It’s still in the preliminary stages, but local officials have a vision to return downtown Augusta to its artistic heyday.
Mayor Deke Copenhaver is spearheading an initiative for a Downtown Arts District.
“What we’re hoping to do is ultimately move forward with a major public-private partnership arts initiative to help fund facilities for our local arts community,” Copenhaver said. “Arts and culture are such an economic driver for the city of Augusta. A great example is that it was our arts and cultural community that really helped seal the deal to bring Starbucks to town.”
Copenhaver said the arts facilities involved and total amount of funds that need to be raised are still being determined. The mayor and a small group are looking at the facility needs of local arts organizations, but the Miller Theater, Imperial Theatre, Gertrude Herbert Institute of Art and the planned performing arts center are some being considered.

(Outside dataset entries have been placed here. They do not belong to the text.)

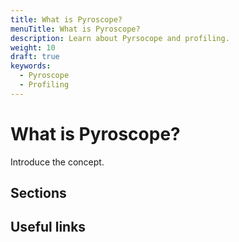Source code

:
```yaml
---
title: What is Pyroscope?
menuTitle: What is Pyroscope?
description: Learn about Pyrsocope and profiling.
weight: 10
draft: true
keywords:
  - Pyroscope
  - Profiling
---
```


<!-- This is placeholder page while we get the content written.  -->

# What is Pyroscope?

<!-- The concept title is required. Use a noun-based title that includes the name of the product or feature. For example: Alerting fundamentals.

A concept provides an overview and background information to help users understand a product, interface, or task. Concepts answer the question “what is it?”. Readers learn about features through concepts. Concepts do not include step-by-step procedures or reference material but often link to those materials.

Refer to the [Concept topic documentation](https://grafana.com/docs/writers-toolkit/writing-guide/topic-types/concept/) for guidelines on writing a concept topic.
-->

Introduce the concept.

<!-- The introduction is required. Add an introduction to the concept to summarize the purpose or main point of the feature. -->

## Sections

<!-- Add sections replacing **Sections** with subtitles for each section. Concept topics or sections explain what and why. They do not explain how. If you are a new user, you might look for concept information to learn about what Grafana is, why it might be useful to you, and what the general workflow is. -->

## Useful links

<!-- Link out to task or reference topics related to the concept. -->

The performing arts center has been discussed for at least 15 years, when the music hall at Bell Auditorium was taken down, said Brenda Durant, the executive director of the Greater Augusta Arts Council.
Rather than having separate fundraising campaigns for numerous projects, it’s more effective to have one large effort, she said.
“I think rather than piecemealing projects together, which we’ve tended to do in the arts community, it would be kind of all at once and a transformation,” Durant said. “The great news is that it came from the top down. This is going to be transformational because when you work on an urban core like downtown, it’s going to affect the whole community.”
Representatives from Minn.-based Artspace Projects, a nonprofit organization that creates and maintains affordable work spaces for artists and arts organizations, visited Augusta in April to consider the city as the site for its next project. Artspace has projects in 14 states.
Joe Butler, the regional project manager for Artspace, said he met with the city’s leadership and arts officials and viewed five to six potential sites. He also looked at several possible areas for construction. Augusta would be among Artspace’s first projects in the Southeast, he said.
“Our conversations in Augusta were extremely productive,” Butler said. “We were really excited about the opportunity … There have been no commitments made from either side, but there’s a genuine desire to explore Artspace as a possible developer for arts in Augusta. We’re continuing to talk about potential next steps with the leadership of Augusta.”
From 1850 to 1950, there were more than a dozen theaters between Seventh and Ninth streets and Green and Broad streets, and downtown Augusta was thriving, said Levi Hill IV, the chairman of the Miller Theater steering committee. The theaters included the Miller, the Imperial, two Modjeska Theaters, Rialto Theatre, Grand Opera House, Dreamland Theatre, a masonic temple and Lenox Theatre.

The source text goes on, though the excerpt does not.